┌─ Data to use
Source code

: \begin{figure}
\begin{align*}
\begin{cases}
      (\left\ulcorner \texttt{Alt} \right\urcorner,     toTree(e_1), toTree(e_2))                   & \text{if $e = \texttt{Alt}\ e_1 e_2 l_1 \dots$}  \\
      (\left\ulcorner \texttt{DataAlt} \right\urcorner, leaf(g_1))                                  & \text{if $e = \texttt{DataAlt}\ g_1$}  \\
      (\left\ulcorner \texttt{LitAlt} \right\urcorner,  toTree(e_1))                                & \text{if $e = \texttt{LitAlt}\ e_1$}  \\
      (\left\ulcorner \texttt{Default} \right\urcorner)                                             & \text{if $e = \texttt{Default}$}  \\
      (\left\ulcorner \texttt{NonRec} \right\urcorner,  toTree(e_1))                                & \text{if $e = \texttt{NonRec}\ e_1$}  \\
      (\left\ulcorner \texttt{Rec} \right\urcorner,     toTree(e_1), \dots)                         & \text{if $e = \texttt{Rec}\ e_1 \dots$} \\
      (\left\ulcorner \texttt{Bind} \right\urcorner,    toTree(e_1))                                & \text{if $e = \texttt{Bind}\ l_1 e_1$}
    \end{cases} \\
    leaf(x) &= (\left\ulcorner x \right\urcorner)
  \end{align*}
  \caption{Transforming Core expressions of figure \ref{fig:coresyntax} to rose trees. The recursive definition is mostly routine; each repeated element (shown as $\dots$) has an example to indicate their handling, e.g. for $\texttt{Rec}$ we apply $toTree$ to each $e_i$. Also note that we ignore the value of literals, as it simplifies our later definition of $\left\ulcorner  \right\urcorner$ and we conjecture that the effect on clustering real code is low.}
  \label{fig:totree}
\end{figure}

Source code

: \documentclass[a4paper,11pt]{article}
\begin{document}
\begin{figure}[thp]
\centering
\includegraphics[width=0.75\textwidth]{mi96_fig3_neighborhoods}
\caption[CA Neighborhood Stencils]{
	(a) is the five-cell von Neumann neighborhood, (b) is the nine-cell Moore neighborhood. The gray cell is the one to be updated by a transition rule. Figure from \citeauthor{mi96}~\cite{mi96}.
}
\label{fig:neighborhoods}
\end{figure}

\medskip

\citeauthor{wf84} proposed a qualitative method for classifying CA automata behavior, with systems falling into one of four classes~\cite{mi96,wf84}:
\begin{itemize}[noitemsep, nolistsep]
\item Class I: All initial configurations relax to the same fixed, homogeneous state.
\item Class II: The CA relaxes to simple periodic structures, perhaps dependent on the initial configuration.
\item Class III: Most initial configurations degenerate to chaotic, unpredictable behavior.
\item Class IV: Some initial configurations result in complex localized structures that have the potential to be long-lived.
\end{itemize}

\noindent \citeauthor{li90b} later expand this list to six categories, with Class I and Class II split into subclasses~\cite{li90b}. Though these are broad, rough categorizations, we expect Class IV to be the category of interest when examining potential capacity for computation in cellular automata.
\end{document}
└─
» Task directions
Each line of the material that holds the string "caption" counts once; give the total alone.

» Exercise result
2